__What needs to be done__
Leaving out all pictures, retype the records exactly.

Items from a data source
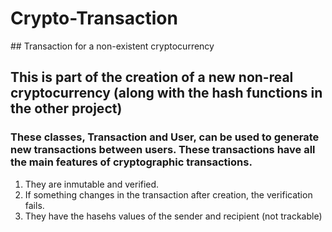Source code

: # Crypto-Transaction
## Transaction for a non-existent cryptocurrency
## This is part of the creation of a new non-real cryptocurrency (along with the hash functions in the other project)

### These classes, Transaction and User, can be used to generate new transactions between users. These transactions have all the main features of cryptographic transactions.

1. They are inmutable and verified.
2. If something changes in the transaction after creation, the verification fails. 
3. They have the hasehs values of the sender and recipient (not trackable)
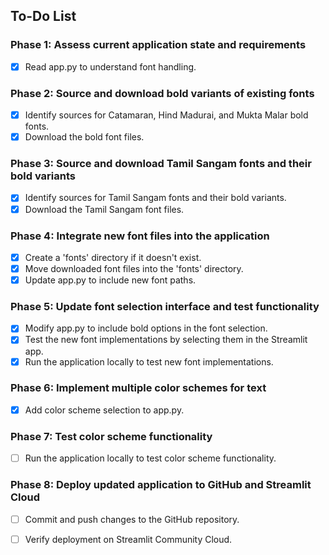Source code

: ## To-Do List

### Phase 1: Assess current application state and requirements
- [x] Read app.py to understand font handling.

### Phase 2: Source and download bold variants of existing fonts
- [x] Identify sources for Catamaran, Hind Madurai, and Mukta Malar bold fonts.
- [x] Download the bold font files.

### Phase 3: Source and download Tamil Sangam fonts and their bold variants
- [x] Identify sources for Tamil Sangam fonts and their bold variants.
- [x] Download the Tamil Sangam font files.

### Phase 4: Integrate new font files into the application
- [x] Create a 'fonts' directory if it doesn't exist.
- [x] Move downloaded font files into the 'fonts' directory.
- [x] Update app.py to include new font paths.

### Phase 5: Update font selection interface and test functionality
- [x] Modify app.py to include bold options in the font selection.
- [x] Test the new font implementations by selecting them in the Streamlit app.
- [x] Run the application locally to test new font implementations.

### Phase 6: Implement multiple color schemes for text
- [x] Add color scheme selection to app.py.

### Phase 7: Test color scheme functionality
- [ ] Run the application locally to test color scheme functionality.

### Phase 8: Deploy updated application to GitHub and Streamlit Cloud
- [ ] Commit and push changes to the GitHub repository.
- [ ] Verify deployment on Streamlit Community Cloud.

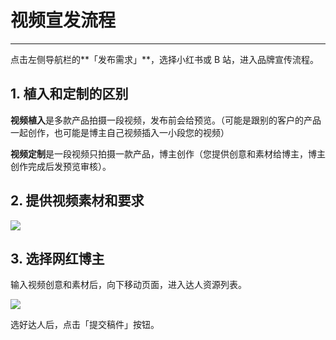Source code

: # 视频宣发流程

---

点击左侧导航栏的**「发布需求」**，选择小红书或 B 站，进入品牌宣传流程。

## 1. 植入和定制的区别

**视频植入**是多款产品拍摄一段视频，发布前会给预览。（可能是跟别的客户的产品一起创作，也可能是博主自己视频插入一小段您的视频）

**视频定制**是一段视频只拍摄一款产品，博主创作（您提供创意和素材给博主，博主创作完成后发预览审核）。

## 2. 提供视频素材和要求

![](http://tc.seoipo.com/20200628194432.png)

## 3. 选择网红博主

输入视频创意和素材后，向下移动页面，进入达人资源列表。

![](http://tc.seoipo.com/20200628195428.png)

选好达人后，点击「提交稿件」按钮。
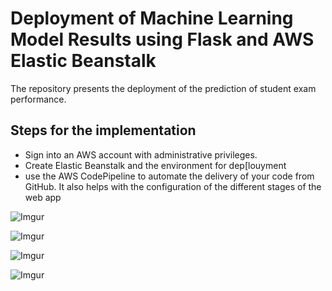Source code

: # Deployment of Machine Learning Model Results using Flask and AWS Elastic Beanstalk
The repository presents the deployment of the prediction of student exam performance.

## Steps for the implementation 
- Sign into an AWS account with administrative privileges.
- Create Elastic Beanstalk and the environment for dep[louyment
- use the AWS CodePipeline to automate the delivery of your code from GitHub. It also helps with the configuration of the different stages of the web app



![Imgur](https://imgur.com/YwTLoXW.png)

![Imgur](https://imgur.com/5A18eJj.png)

![Imgur](https://imgur.com/0IFnjkU.png)


![Imgur](https://imgur.com/j1AgW7D.png)
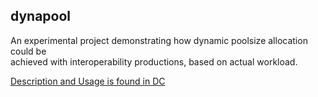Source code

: ## dynapool

An experimental project demonstrating how dynamic poolsize allocation could be   
achieved with interoperability productions, based on actual workload.

[Description and Usage is found in DC](https://community.intersystems.com/post/dynamically-changing-production-items-poolsize)
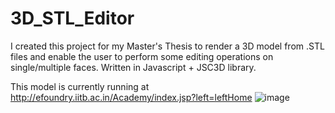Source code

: # 3D_STL_Editor

I created this project for my Master's Thesis to render a 3D model from .STL files and enable the user to perform some editing operations on single/multiple faces. Written in Javascript + JSC3D library.


This model is currently running at http://efoundry.iitb.ac.in/Academy/index.jsp?left=leftHome 
![image](https://user-images.githubusercontent.com/7059418/190442262-ced92fa3-c423-4ee3-bd6a-30eeede4a65d.png)
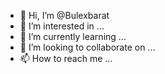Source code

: - 👋 Hi, I’m @Bulexbarat
- 👀 I’m interested in ...
- 🌱 I’m currently learning ...
- 💞️ I’m looking to collaborate on ...
- 📫 How to reach me ...

<!---
Bulexbarat/Bulexbarat is a ✨ special ✨ repository because its `README.md` (this file) appears on your GitHub profile.
You can click the Preview link to take a look at your changes.
--->
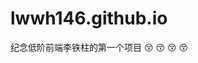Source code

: # lwwh146.github.io
纪念低阶前端李铁柱的第一个项目
:kissing_closed_eyes:
:kissing_closed_eyes:
:kissing_closed_eyes:
:kissing_closed_eyes:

__Exercise solution__
Source code

: # Crypto-Transaction
## Transaction for a non-existent cryptocurrency
## This is part of the creation of a new non-real cryptocurrency (along with the hash functions in the other project)

### These classes, Transaction and User, can be used to generate new transactions between users. These transactions have all the main features of cryptographic transactions.

1. They are inmutable and verified.
2. If something changes in the transaction after creation, the verification fails. 
3. They have the hasehs values of the sender and recipient (not trackable)
Source code

: ## To-Do List

### Phase 1: Assess current application state and requirements
- [x] Read app.py to understand font handling.

### Phase 2: Source and download bold variants of existing fonts
- [x] Identify sources for Catamaran, Hind Madurai, and Mukta Malar bold fonts.
- [x] Download the bold font files.

### Phase 3: Source and download Tamil Sangam fonts and their bold variants
- [x] Identify sources for Tamil Sangam fonts and their bold variants.
- [x] Download the Tamil Sangam font files.

### Phase 4: Integrate new font files into the application
- [x] Create a 'fonts' directory if it doesn't exist.
- [x] Move downloaded font files into the 'fonts' directory.
- [x] Update app.py to include new font paths.

### Phase 5: Update font selection interface and test functionality
- [x] Modify app.py to include bold options in the font selection.
- [x] Test the new font implementations by selecting them in the Streamlit app.
- [x] Run the application locally to test new font implementations.

### Phase 6: Implement multiple color schemes for text
- [x] Add color scheme selection to app.py.

### Phase 7: Test color scheme functionality
- [ ] Run the application locally to test color scheme functionality.

### Phase 8: Deploy updated application to GitHub and Streamlit Cloud
- [ ] Commit and push changes to the GitHub repository.
- [ ] Verify deployment on Streamlit Community Cloud.

Source code

: # 视频宣发流程

---

点击左侧导航栏的**「发布需求」**，选择小红书或 B 站，进入品牌宣传流程。

## 1. 植入和定制的区别

**视频植入**是多款产品拍摄一段视频，发布前会给预览。（可能是跟别的客户的产品一起创作，也可能是博主自己视频插入一小段您的视频）

**视频定制**是一段视频只拍摄一款产品，博主创作（您提供创意和素材给博主，博主创作完成后发预览审核）。

## 2. 提供视频素材和要求

![](http://tc.seoipo.com/20200628194432.png)

## 3. 选择网红博主

输入视频创意和素材后，向下移动页面，进入达人资源列表。

![](http://tc.seoipo.com/20200628195428.png)

选好达人后，点击「提交稿件」按钮。
Source code

: # Deployment of Machine Learning Model Results using Flask and AWS Elastic Beanstalk
The repository presents the deployment of the prediction of student exam performance.

## Steps for the implementation 
- Sign into an AWS account with administrative privileges.
- Create Elastic Beanstalk and the environment for dep[louyment
- use the AWS CodePipeline to automate the delivery of your code from GitHub. It also helps with the configuration of the different stages of the web app



![Imgur](https://imgur.com/YwTLoXW.png)

![Imgur](https://imgur.com/5A18eJj.png)

![Imgur](https://imgur.com/0IFnjkU.png)


![Imgur](https://imgur.com/j1AgW7D.png)
Source code

: ## dynapool

An experimental project demonstrating how dynamic poolsize allocation could be   
achieved with interoperability productions, based on actual workload.

[Description and Usage is found in DC](https://community.intersystems.com/post/dynamically-changing-production-items-poolsize)
Source code

: # 3D_STL_Editor

I created this project for my Master's Thesis to render a 3D model from .STL files and enable the user to perform some editing operations on single/multiple faces. Written in Javascript + JSC3D library.


This model is currently running at http://efoundry.iitb.ac.in/Academy/index.jsp?left=leftHome 
![image](https://user-images.githubusercontent.com/7059418/190442262-ced92fa3-c423-4ee3-bd6a-30eeede4a65d.png)
Source code

: - 👋 Hi, I’m @Bulexbarat
- 👀 I’m interested in ...
- 🌱 I’m currently learning ...
- 💞️ I’m looking to collaborate on ...
- 📫 How to reach me ...

<!---
Bulexbarat/Bulexbarat is a ✨ special ✨ repository because its `README.md` (this file) appears on your GitHub profile.
You can click the Preview link to take a look at your changes.
--->
Source code

: # lwwh146.github.io
纪念低阶前端李铁柱的第一个项目
:kissing_closed_eyes:
:kissing_closed_eyes:
:kissing_closed_eyes:
:kissing_closed_eyes:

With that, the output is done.